The Kona enters a class that has the Honda HR-V, Mazda CX-3 and Toyota C-HR (in Europe, the original funky SUV, Nissan Juke is in the Kona’s sights); but should be able to stand out thanks to unique styling.

The Kona’s bold face reminds us of the Citroen C4 Cactus, with slit-like LED daytime running lights (incorporating turn signals) sitting separately above the LED main beams. These flank the new corporate Cascading Grille that made its debut on the new i30. Fog lamps on a narrow lower intake make it three tiers of grilles and lights.

The rear adopts the same tiered layout for the lamps. Hyundai says that visual relationship between the “composite lamps”, the Cascading Grille and the unique body “armour” results in a distinct character, and we don’t disagree. Note the integration of the wheel arch part of the black armour with the lower lamp surrounds, front and rear. There’s also a black “floating roof” for a two-tone look.

The Kona is 4,165 mm long and 1,800 mm wide; which makes it 129 mm shorter than a HR-V, but 28 mm wider.

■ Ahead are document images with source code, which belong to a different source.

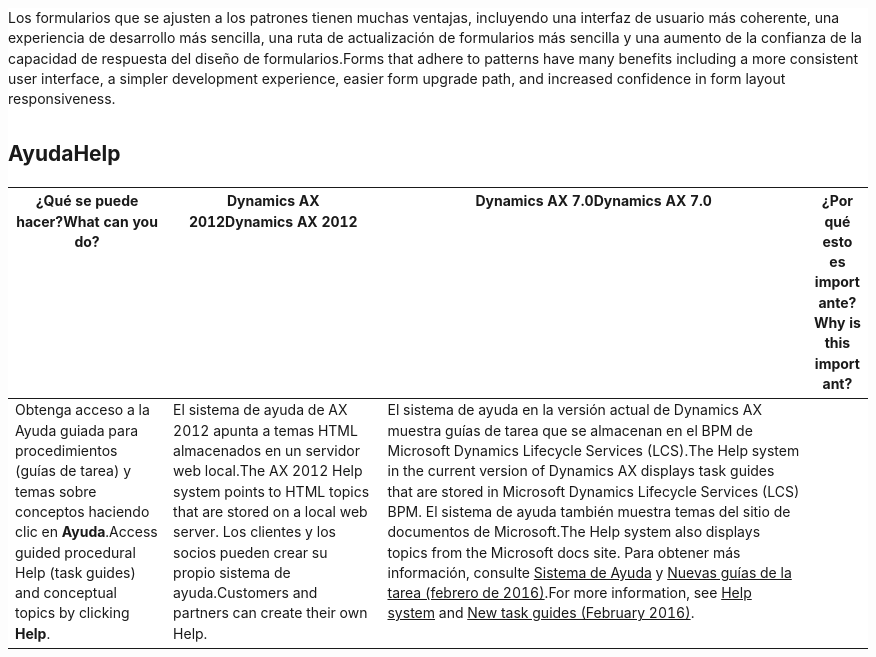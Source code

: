 <td><span data-ttu-id="3a5c0-382">Los formularios que se ajusten a los patrones tienen muchas ventajas, incluyendo una interfaz de usuario más coherente, una experiencia de desarrollo más sencilla, una ruta de actualización de formularios más sencilla y una aumento de la confianza de la capacidad de respuesta del diseño de formularios.</span><span class="sxs-lookup"><span data-stu-id="3a5c0-382">Forms that adhere to patterns have many benefits including a more consistent user interface, a simpler development experience, easier form upgrade path, and increased confidence in form layout responsiveness.</span></span></td>
</tr>
</tbody>
</table>

## <a name="help"></a><span data-ttu-id="3a5c0-383">Ayuda</span><span class="sxs-lookup"><span data-stu-id="3a5c0-383">Help</span></span>

<table>
<thead>
<tr>
<th><span data-ttu-id="3a5c0-384">¿Qué se puede hacer?</span><span class="sxs-lookup"><span data-stu-id="3a5c0-384">What can you do?</span></span></th>
<th><span data-ttu-id="3a5c0-385">Dynamics AX 2012</span><span class="sxs-lookup"><span data-stu-id="3a5c0-385">Dynamics AX 2012</span></span></th>
<th><span data-ttu-id="3a5c0-386">Dynamics AX 7.0</span><span class="sxs-lookup"><span data-stu-id="3a5c0-386">Dynamics AX 7.0</span></span></th>
<th><span data-ttu-id="3a5c0-387">¿Por qué esto es importante?</span><span class="sxs-lookup"><span data-stu-id="3a5c0-387">Why is this important?</span></span></th>
</tr>
</thead>
<tbody>
<tr>
<td><span data-ttu-id="3a5c0-388">Obtenga acceso a la Ayuda guiada para procedimientos (guías de tarea) y temas sobre conceptos haciendo clic en <strong>Ayuda</strong>.</span><span class="sxs-lookup"><span data-stu-id="3a5c0-388">Access guided procedural Help (task guides) and conceptual topics by clicking <strong>Help</strong>.</span></span></td>
<td><span data-ttu-id="3a5c0-389">El sistema de ayuda de AX 2012 apunta a temas HTML almacenados en un servidor web local.</span><span class="sxs-lookup"><span data-stu-id="3a5c0-389">The AX 2012 Help system points to HTML topics that are stored on a local web server.</span></span> <span data-ttu-id="3a5c0-390">Los clientes y los socios pueden crear su propio sistema de ayuda.</span><span class="sxs-lookup"><span data-stu-id="3a5c0-390">Customers and partners can create their own Help.</span></span></td>
<td><span data-ttu-id="3a5c0-391">El sistema de ayuda en la versión actual de Dynamics AX muestra guías de tarea que se almacenan en el BPM de Microsoft Dynamics Lifecycle Services (LCS).</span><span class="sxs-lookup"><span data-stu-id="3a5c0-391">The Help system in the current version of Dynamics AX displays task guides that are stored in Microsoft Dynamics Lifecycle Services (LCS) BPM.</span></span> <span data-ttu-id="3a5c0-392">El sistema de ayuda también muestra temas del sitio de documentos de Microsoft.</span><span class="sxs-lookup"><span data-stu-id="3a5c0-392">The Help system also displays topics from the Microsoft docs site.</span></span> <span data-ttu-id="3a5c0-393">Para obtener más información, consulte <a href="help-overview.md" data-raw-source="[Help system](help-overview.md)">Sistema de Ayuda</a> y <a href="new-task-guides-available-february-2016.md" data-raw-source="[New task guides (February 2016)](new-task-guides-available-february-2016.md)">Nuevas guías de la tarea (febrero de 2016)</a>.</span><span class="sxs-lookup"><span data-stu-id="3a5c0-393">For more information, see <a href="help-overview.md" data-raw-source="[Help system](help-overview.md)">Help system</a> and <a href="new-task-guides-available-february-2016.md" data-raw-source="[New task guides (February 2016)](new-task-guides-available-february-2016.md)">New task guides (February 2016)</a>.</span></span></td>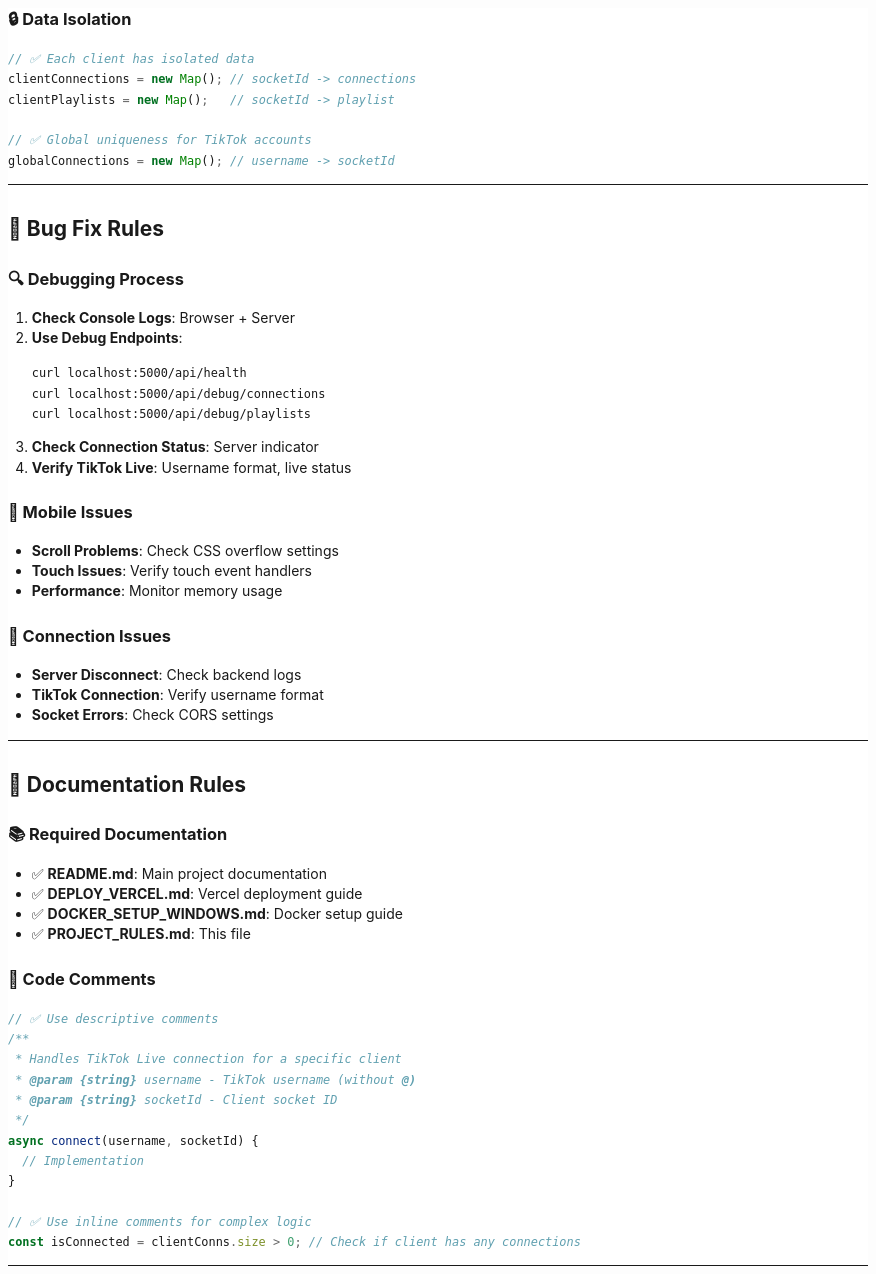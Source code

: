 ### **🔒 Data Isolation**
```javascript
// ✅ Each client has isolated data
clientConnections = new Map(); // socketId -> connections
clientPlaylists = new Map();   // socketId -> playlist

// ✅ Global uniqueness for TikTok accounts
globalConnections = new Map(); // username -> socketId
```

---

## 🐛 Bug Fix Rules

### **🔍 Debugging Process**
1. **Check Console Logs**: Browser + Server
2. **Use Debug Endpoints**:
   ```bash
   curl localhost:5000/api/health
   curl localhost:5000/api/debug/connections
   curl localhost:5000/api/debug/playlists
   ```
3. **Check Connection Status**: Server indicator
4. **Verify TikTok Live**: Username format, live status

### **📱 Mobile Issues**
- **Scroll Problems**: Check CSS overflow settings
- **Touch Issues**: Verify touch event handlers
- **Performance**: Monitor memory usage

### **🔌 Connection Issues**
- **Server Disconnect**: Check backend logs
- **TikTok Connection**: Verify username format
- **Socket Errors**: Check CORS settings

---

## 📝 Documentation Rules

### **📚 Required Documentation**
- ✅ **README.md**: Main project documentation
- ✅ **DEPLOY_VERCEL.md**: Vercel deployment guide
- ✅ **DOCKER_SETUP_WINDOWS.md**: Docker setup guide
- ✅ **PROJECT_RULES.md**: This file

### **📖 Code Comments**
```javascript
// ✅ Use descriptive comments
/**
 * Handles TikTok Live connection for a specific client
 * @param {string} username - TikTok username (without @)
 * @param {string} socketId - Client socket ID
 */
async connect(username, socketId) {
  // Implementation
}

// ✅ Use inline comments for complex logic
const isConnected = clientConns.size > 0; // Check if client has any connections
```

---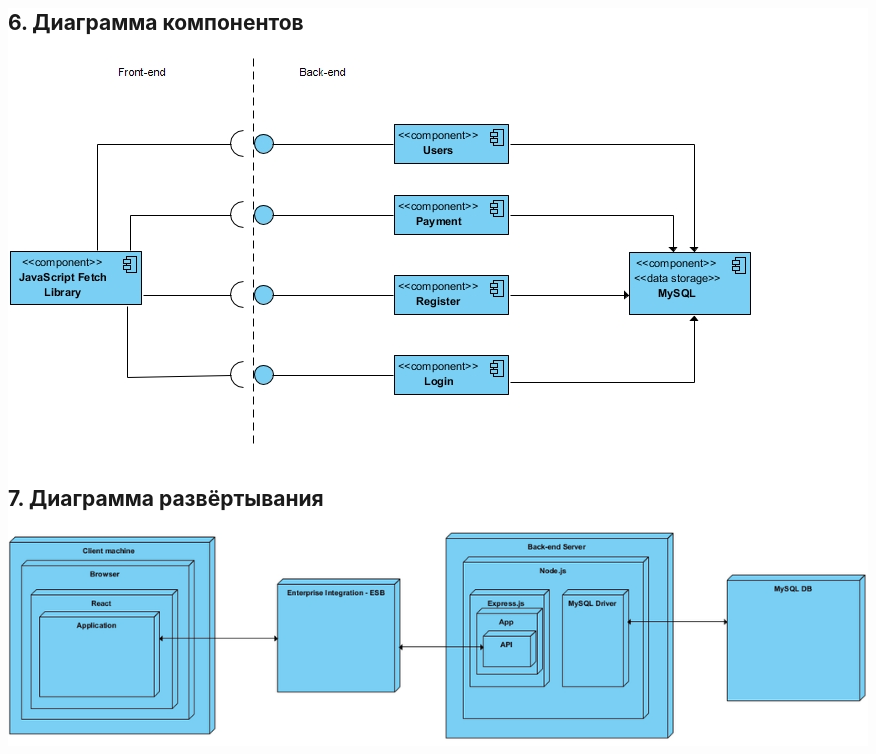 <a name = "component_diagram"/>

## 6. Диаграмма компонентов

![Диаграмма компонентов](../Images/Diagrams/ComponentDiagram.jpg)

<a name = "deployment_diagram"/>

## 7. Диаграмма развёртывания

![Диаграмма развёртывания](../Images/Diagrams/DeploymentDiagram.jpg)





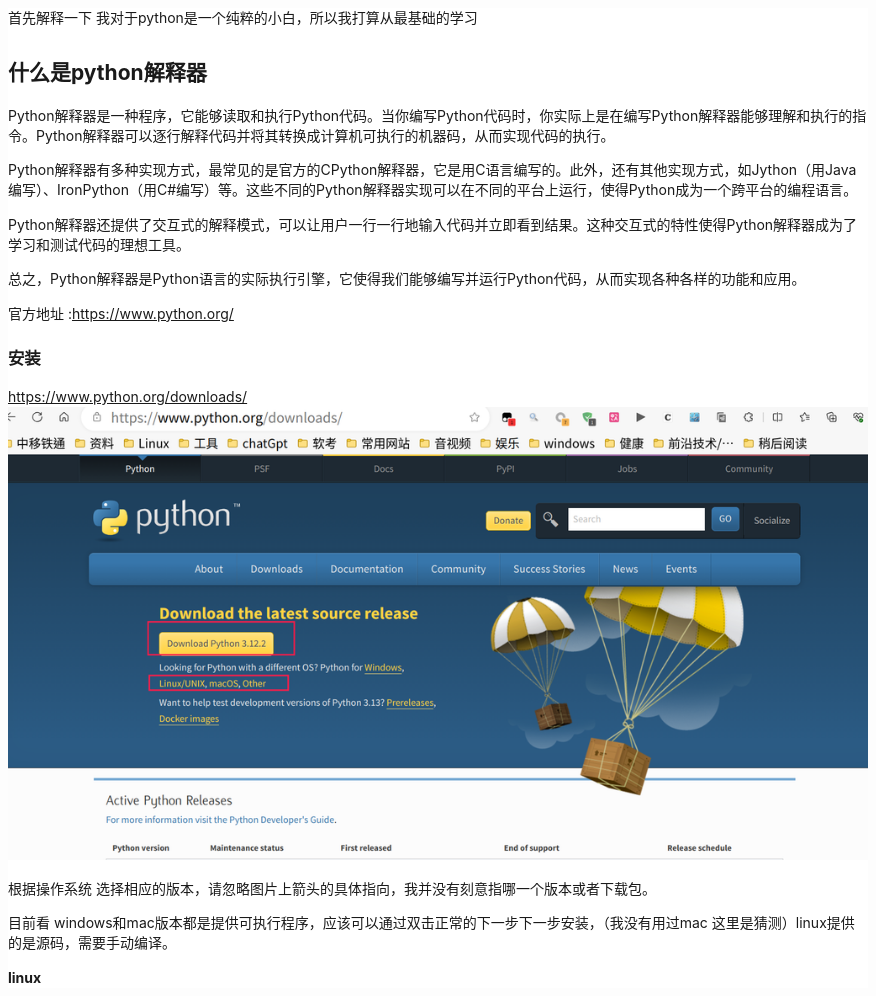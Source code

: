 
首先解释一下 我对于python是一个纯粹的小白，所以我打算从最基础的学习

## 什么是python解释器
Python解释器是一种程序，它能够读取和执行Python代码。当你编写Python代码时，你实际上是在编写Python解释器能够理解和执行的指令。Python解释器可以逐行解释代码并将其转换成计算机可执行的机器码，从而实现代码的执行。

Python解释器有多种实现方式，最常见的是官方的CPython解释器，它是用C语言编写的。此外，还有其他实现方式，如Jython（用Java编写）、IronPython（用C#编写）等。这些不同的Python解释器实现可以在不同的平台上运行，使得Python成为一个跨平台的编程语言。

Python解释器还提供了交互式的解释模式，可以让用户一行一行地输入代码并立即看到结果。这种交互式的特性使得Python解释器成为了学习和测试代码的理想工具。

总之，Python解释器是Python语言的实际执行引擎，它使得我们能够编写并运行Python代码，从而实现各种各样的功能和应用。

官方地址 :https://www.python.org/
<iframe src="https://www.python.org/" allow="fullscreen" allowfullscreen="" style="height: 100%; width: 100%; aspect-ratio: 4 / 3;"></iframe>


### 安装
https://www.python.org/downloads/
![|800](附件/Pasted%20image%2020240304100559.png)

根据操作系统 选择相应的版本，请忽略图片上箭头的具体指向，我并没有刻意指哪一个版本或者下载包。

目前看 windows和mac版本都是提供可执行程序，应该可以通过双击正常的下一步下一步安装，（我没有用过mac 这里是猜测）linux提供的是源码，需要手动编译。

**linux**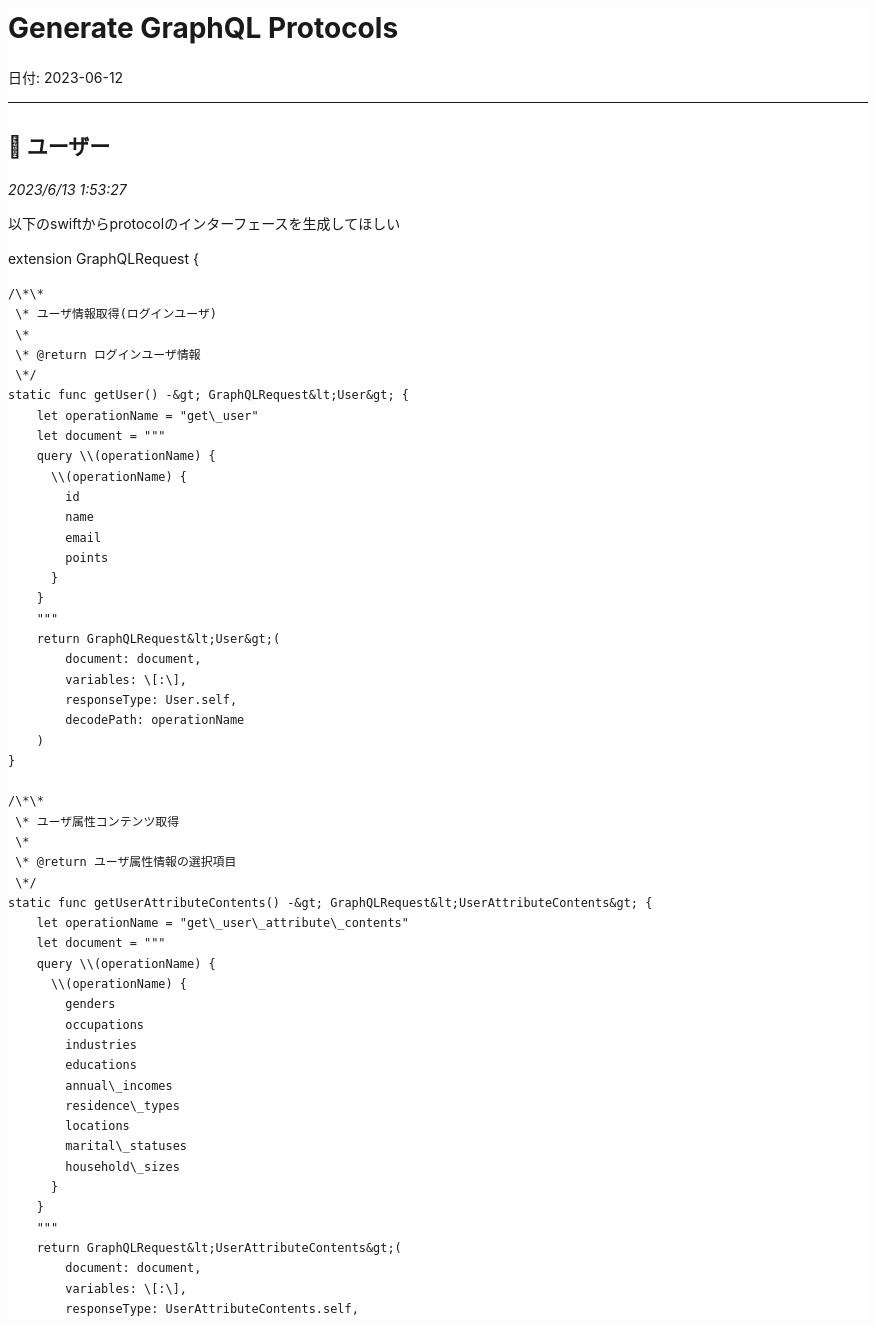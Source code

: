# Generate GraphQL Protocols

日付: 2023-06-12

---

## 👤 ユーザー
*2023/6/13 1:53:27*

以下のswiftからprotocolのインターフェースを生成してほしい

extension GraphQLRequest {

    /\*\*
     \* ユーザ情報取得(ログインユーザ)
     \*
     \* @return ログインユーザ情報
     \*/
    static func getUser() -&gt; GraphQLRequest&lt;User&gt; {
        let operationName = "get\_user"
        let document = """
        query \\(operationName) {
          \\(operationName) {
            id
            name
            email
            points
          }
        }
        """
        return GraphQLRequest&lt;User&gt;(
            document: document,
            variables: \[:\],
            responseType: User.self,
            decodePath: operationName
        )
    }

    /\*\*
     \* ユーザ属性コンテンツ取得
     \*
     \* @return ユーザ属性情報の選択項目
     \*/
    static func getUserAttributeContents() -&gt; GraphQLRequest&lt;UserAttributeContents&gt; {
        let operationName = "get\_user\_attribute\_contents"
        let document = """
        query \\(operationName) {
          \\(operationName) {
            genders
            occupations
            industries
            educations
            annual\_incomes
            residence\_types
            locations
            marital\_statuses
            household\_sizes
          }
        }
        """
        return GraphQLRequest&lt;UserAttributeContents&gt;(
            document: document,
            variables: \[:\],
            responseType: UserAttributeContents.self,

Its roof is also 55 lower to the ground than the Honda, which should give the Korean a good stance. The wheelbase is 2,600 mm, which is just 10 mm short of the Honda, the class’ space champ.

Hyundai says that the Kona sits on a new compact SUV platform, optimised to incorporate SUV ground clearance and optional 4WD, while maintaining cabin volume.

Depending on markets, the small SUV can be had with a 2.0 litre MPI Atkinson engine with 149 PS/179 Nm (paired to a six-speed auto, it does 0-100 km/h in 10 seconds and 194 km/h max) or a Gamma 1.6 litre T-GDI with 177 PS, 265 Nm and a seven-speed dual-clutch automatic. Thus equipped, the Kona gets up to 100 km/h in just 7.7 seconds on its way to 210 km/h.

In addition to the 1.6 turbo, Europeans can also opt for the downsized 1.0 litre T-GDI three-cylinder engine with a six-speed manual. This tiny turbo is good for 120PS, 172 Nm, 0-100 km/h in 12 seconds and 181 km/h max. Sounds good enough. A 1.6 litre turbodiesel will also be available in Europe.

Different rear suspension systems have been developed for both 2WD and 4WD, to deliver a comfortable ride and “sporty handling” either way. The rear subframe receives new bush structure for the 2WD set-up, with a “high-stiffness” torsion beam, while the 4WD configuration features a dual-arm multi-link system.

The Kona will come with active safety kit such as Forward Collision-Avoidance Assist, which uses a front camera and radar to brake autonomously if needed. Three other systems also use the camera – Lane Keeping Assist, High Beam Assist and Driver Attention Warning to detect fatigue. The radar assists with Blind-Spot Collision Warning and Rear Cross-Traffic Collison Warning.

Look at it again, what superhero does the armoured Hyundai Kona most resemble? Yup, there will be a Kona Iron Man Special Edition that’s 40 mm wider, and with “special LEDs” on the headlights, which sit under a matte grey good with red and gold accents. 19-inch directional rims with the Iron Man mask on the centre caps are paired with off-road tyres.

No pics of the superhero SE, yet. Hyundai has also not released official images of the interior, but we have an earlier spyshot above that gives a decent glimpse at the dashboard. The Kona will go on sale in Korea this month, followed by North America and Europe.